Now I’m just confused here. Who’s supposed to be “concerned” here? As a New Yorker subscriber, am I supposed to be concerned that dual-class firms underperformed the market? I just don’t get it. Why should I care? If the shares underperform the market, people can buy a piece of Facebook for less. That’s fine too, no?


  1. Jonathan says:

    The larger issue is that facebook is not really an entirely public company. At least that was the issue I saw, it seems that theoretically you would be able to use voting shares to change management. That does not seem to be the case here. Am I wrong in thinking that?

  2. Peter Flom says:

    I was an economics major for 1 semester in college. Then I noticed all the Nobel prize winners disagreed with each other.


    • Nick Cox says:

      Now you are a statistician and all the leading statisticians agree with each other?

      • Andrew says:


        Just to clarify, my complaint here is not with economists but with economic reporting. The reporting on facebook’s share price reminds me a bit of sports news, where Derek Jeter’s batting average or Tiger Woods’s latest scores are presented as some sort of morality play.

        • Nick Cox says:

          I agree.
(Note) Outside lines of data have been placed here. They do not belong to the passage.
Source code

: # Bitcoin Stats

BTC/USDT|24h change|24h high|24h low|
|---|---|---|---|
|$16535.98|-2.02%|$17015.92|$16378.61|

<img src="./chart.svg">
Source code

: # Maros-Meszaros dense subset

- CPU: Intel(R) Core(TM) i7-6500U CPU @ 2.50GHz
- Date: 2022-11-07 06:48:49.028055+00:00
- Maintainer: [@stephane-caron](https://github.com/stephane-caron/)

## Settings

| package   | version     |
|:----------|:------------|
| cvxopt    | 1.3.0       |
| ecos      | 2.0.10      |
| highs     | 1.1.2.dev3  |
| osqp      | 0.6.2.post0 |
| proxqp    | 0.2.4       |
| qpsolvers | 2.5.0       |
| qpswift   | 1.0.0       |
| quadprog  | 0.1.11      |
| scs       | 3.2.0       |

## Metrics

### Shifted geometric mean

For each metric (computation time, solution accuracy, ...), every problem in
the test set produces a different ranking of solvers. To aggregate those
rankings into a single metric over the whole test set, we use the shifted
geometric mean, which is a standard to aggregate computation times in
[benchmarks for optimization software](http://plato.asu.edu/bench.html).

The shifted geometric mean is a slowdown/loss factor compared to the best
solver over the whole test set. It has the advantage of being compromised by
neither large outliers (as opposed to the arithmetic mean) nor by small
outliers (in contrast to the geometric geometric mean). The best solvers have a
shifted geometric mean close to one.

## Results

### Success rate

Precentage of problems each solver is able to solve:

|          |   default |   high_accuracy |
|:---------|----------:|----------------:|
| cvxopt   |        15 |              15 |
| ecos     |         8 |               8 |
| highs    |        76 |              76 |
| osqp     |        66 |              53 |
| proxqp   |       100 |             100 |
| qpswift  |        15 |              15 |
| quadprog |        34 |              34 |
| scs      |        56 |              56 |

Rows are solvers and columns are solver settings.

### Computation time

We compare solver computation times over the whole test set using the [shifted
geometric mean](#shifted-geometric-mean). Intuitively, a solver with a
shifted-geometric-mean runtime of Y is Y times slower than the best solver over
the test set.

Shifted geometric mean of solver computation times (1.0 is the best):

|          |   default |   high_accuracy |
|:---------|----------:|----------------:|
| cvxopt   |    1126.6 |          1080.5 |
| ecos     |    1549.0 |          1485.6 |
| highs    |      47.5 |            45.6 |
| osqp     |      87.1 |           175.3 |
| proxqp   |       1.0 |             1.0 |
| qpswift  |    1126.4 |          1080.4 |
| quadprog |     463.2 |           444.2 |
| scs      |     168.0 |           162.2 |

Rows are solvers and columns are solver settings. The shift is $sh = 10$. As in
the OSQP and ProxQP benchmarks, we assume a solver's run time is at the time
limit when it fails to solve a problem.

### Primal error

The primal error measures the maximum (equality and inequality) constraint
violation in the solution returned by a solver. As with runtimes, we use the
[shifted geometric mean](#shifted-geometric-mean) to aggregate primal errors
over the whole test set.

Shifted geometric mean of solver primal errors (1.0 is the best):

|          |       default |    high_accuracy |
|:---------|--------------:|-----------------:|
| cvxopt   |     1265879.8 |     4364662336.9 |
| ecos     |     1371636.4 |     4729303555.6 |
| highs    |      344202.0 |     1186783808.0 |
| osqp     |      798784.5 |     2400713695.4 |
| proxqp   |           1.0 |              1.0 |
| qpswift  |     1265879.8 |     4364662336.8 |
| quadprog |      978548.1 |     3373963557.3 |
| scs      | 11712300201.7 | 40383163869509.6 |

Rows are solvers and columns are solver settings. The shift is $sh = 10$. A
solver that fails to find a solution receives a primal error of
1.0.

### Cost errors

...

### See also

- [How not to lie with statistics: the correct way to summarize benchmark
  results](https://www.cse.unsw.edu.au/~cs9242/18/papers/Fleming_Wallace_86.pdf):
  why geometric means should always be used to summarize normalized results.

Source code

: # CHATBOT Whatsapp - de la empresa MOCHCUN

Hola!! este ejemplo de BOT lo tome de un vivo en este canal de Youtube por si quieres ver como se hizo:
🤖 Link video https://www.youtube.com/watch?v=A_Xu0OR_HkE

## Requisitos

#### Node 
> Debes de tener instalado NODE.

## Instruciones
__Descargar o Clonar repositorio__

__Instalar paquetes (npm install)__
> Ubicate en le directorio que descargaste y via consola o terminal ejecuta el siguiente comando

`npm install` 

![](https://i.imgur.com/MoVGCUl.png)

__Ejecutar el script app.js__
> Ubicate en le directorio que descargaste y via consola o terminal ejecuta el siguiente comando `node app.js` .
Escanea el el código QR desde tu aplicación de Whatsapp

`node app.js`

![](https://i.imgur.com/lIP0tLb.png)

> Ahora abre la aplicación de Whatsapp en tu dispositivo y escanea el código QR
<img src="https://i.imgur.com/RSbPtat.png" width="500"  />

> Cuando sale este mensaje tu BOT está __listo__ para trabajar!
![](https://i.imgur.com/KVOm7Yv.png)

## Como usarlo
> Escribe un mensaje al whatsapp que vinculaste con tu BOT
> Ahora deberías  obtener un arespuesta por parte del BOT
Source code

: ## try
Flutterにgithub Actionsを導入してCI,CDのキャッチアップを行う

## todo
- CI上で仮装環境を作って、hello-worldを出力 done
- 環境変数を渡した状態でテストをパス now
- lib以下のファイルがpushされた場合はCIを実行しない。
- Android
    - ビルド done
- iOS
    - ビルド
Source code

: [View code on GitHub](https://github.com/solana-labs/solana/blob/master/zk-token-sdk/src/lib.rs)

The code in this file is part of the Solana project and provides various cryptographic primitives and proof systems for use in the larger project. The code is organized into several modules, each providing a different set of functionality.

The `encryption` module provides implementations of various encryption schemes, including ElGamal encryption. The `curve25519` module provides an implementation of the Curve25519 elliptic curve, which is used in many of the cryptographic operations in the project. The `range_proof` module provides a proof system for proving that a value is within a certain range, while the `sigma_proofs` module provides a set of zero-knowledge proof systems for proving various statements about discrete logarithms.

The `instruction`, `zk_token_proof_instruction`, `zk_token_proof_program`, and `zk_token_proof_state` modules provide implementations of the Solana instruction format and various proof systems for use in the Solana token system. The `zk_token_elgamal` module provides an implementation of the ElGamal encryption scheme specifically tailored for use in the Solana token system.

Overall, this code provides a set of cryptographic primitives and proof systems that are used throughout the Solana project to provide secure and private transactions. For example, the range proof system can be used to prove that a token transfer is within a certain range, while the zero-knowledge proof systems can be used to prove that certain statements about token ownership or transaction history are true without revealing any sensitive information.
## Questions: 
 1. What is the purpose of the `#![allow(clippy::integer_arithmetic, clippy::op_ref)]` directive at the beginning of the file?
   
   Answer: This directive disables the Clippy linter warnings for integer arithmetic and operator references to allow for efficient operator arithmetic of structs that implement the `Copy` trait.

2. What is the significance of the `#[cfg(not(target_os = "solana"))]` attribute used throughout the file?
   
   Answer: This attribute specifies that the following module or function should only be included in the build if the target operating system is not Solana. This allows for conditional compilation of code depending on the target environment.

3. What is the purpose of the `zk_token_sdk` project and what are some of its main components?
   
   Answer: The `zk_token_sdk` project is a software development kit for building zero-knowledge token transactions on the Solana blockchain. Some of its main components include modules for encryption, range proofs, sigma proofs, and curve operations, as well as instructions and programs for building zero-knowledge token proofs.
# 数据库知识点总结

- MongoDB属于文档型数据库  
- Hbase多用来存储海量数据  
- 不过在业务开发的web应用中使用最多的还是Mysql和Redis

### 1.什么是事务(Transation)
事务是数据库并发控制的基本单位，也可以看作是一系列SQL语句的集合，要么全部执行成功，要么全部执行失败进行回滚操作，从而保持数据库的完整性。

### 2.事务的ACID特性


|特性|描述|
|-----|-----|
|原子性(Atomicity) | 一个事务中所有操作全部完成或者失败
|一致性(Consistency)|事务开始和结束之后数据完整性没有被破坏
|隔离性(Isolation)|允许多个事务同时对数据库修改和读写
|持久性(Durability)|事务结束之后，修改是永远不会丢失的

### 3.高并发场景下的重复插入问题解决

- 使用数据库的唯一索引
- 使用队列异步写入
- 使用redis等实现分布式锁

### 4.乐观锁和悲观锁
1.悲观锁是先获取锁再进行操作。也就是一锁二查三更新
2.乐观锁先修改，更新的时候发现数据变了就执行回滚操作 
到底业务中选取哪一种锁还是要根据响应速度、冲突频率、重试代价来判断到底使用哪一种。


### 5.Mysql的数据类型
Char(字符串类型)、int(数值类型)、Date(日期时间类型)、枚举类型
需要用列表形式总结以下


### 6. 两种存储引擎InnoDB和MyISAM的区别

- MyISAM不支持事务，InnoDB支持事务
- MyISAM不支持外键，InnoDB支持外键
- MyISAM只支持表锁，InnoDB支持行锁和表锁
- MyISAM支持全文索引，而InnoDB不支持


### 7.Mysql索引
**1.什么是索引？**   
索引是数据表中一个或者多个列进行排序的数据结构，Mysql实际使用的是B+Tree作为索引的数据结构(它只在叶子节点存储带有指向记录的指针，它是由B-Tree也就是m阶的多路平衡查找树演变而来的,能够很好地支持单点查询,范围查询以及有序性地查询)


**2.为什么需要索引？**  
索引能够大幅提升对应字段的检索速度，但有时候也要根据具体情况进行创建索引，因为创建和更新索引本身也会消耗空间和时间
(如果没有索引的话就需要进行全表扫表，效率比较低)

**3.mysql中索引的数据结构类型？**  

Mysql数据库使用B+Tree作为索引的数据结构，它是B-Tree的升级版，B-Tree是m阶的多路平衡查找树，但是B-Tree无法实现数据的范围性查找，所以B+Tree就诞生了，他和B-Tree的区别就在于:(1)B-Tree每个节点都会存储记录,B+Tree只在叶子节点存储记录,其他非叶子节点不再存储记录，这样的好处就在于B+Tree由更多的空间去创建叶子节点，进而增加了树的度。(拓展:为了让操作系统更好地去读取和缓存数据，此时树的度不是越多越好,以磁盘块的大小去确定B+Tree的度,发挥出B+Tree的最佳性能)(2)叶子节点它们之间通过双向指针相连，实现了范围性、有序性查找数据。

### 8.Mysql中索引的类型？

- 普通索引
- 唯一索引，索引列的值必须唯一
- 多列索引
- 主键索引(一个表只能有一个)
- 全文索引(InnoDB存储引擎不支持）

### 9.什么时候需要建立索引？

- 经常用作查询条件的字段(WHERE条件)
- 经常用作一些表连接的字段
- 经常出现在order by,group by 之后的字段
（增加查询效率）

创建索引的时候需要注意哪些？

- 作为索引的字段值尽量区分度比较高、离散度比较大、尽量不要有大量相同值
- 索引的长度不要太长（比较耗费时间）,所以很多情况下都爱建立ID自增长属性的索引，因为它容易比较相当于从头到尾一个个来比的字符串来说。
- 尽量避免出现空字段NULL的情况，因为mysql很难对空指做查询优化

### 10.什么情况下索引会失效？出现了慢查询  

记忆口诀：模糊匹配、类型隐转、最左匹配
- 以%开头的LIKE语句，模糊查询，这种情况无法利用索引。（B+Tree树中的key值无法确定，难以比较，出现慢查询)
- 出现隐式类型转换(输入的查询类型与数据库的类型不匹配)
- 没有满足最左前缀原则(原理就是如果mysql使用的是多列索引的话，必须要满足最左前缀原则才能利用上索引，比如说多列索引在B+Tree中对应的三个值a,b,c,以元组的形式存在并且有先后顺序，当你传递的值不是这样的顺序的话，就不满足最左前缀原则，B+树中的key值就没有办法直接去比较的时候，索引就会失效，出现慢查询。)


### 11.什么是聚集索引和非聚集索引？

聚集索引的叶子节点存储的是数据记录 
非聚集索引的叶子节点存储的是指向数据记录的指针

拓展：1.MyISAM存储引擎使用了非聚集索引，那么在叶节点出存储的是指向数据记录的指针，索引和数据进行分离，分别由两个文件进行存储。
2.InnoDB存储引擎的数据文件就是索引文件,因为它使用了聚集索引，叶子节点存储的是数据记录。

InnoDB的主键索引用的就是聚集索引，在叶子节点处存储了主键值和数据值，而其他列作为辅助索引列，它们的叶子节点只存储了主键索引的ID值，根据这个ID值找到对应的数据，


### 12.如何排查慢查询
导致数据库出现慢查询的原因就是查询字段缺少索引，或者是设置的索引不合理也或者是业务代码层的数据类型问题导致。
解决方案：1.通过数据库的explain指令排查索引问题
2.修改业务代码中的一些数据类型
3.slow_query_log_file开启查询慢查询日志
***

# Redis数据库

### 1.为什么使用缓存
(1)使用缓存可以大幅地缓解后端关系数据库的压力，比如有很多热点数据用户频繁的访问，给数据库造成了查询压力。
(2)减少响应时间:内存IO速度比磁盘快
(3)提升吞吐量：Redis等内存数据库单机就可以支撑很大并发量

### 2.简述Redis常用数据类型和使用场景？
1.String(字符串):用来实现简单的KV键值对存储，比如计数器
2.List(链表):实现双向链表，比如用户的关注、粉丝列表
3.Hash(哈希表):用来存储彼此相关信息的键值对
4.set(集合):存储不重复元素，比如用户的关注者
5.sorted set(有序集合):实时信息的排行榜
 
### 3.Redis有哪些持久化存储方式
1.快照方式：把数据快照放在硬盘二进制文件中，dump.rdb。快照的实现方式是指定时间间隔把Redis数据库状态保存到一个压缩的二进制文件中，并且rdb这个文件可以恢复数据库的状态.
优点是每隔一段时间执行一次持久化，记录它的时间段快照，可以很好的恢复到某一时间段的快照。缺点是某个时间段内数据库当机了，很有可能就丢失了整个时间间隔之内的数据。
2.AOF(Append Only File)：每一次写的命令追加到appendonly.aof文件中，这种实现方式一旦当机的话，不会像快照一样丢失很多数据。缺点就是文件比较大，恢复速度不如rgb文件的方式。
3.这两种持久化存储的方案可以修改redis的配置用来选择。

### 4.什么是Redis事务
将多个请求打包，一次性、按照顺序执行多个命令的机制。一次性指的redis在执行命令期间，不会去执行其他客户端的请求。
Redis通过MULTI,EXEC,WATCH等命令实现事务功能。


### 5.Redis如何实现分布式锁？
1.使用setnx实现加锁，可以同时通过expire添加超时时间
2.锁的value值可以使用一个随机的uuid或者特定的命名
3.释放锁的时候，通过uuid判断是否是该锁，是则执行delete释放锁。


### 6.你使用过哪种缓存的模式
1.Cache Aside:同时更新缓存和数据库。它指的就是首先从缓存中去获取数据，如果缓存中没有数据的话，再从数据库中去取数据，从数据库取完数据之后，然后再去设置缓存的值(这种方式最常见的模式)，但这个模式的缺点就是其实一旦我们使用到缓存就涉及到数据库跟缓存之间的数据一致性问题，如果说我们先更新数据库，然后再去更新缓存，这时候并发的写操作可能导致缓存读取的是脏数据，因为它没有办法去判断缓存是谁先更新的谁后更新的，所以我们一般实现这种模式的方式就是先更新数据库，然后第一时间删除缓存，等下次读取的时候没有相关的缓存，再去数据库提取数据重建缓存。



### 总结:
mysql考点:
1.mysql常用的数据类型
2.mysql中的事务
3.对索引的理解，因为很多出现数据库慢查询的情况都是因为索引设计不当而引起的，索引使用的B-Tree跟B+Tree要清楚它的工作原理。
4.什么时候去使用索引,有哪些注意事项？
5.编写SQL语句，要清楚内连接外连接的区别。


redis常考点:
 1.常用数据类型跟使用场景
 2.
I was just having a minute piece of fun with Peter’s comment.

          It’s reported (Neil Gilbert, Biometric interpretation, Oxford U.P., 1973) that Fisher defined ‘variance’ as the attitude of one statistician to another, which has added flavour, as he was responsible for variance as a statistical term and was especially good at disagreeing with other people.

  3. fernando says:

    First lesson in economics: Any relative price change has redistributive consequences.

    Trivially, if prices of widgets go up, good for sellers, bad for buyers. It matters what’s your side of the transaction.

    Mankiw has an interesting note on his blog today about musician Jack White and the pricing of records.

  4. […] 28, 2012 While browsing Andrew Gelman’s recent posts I also came across this gem, which reinforces my priors in every possible way. So of course I loved it! He writes: More and […]

  5. “If the shares underperform the market, people can buy a piece of Facebook for less.”

    This is wrong, surely? If the price of a share is low, the expected return must be high. To say that the shares underperform is to say, on the contrary, that they are consistently overpriced.

    Of course that merely means that Zuckerberg and his peers are ripping the investors off. Whether they deserve it is another question.

  6. […] brings me to Andrew Gelman’s blog post yesterday, taking issue with Jim Surowiecki’s latest column, on Facebook. […]

  7. […] Felix Salmon, James Suroweicki, Andrew Gelman and Matt Yglesias on the rise of dual-class share […]

  8. Nameless says:

    We’re supposed to be concerned because, if dual-class firms underperform the market, it means that they suffer from slower growth and lower productivity. The implication is that the dual-class status is a drag on growth. If dual-class firms become more common, the economy grows slower.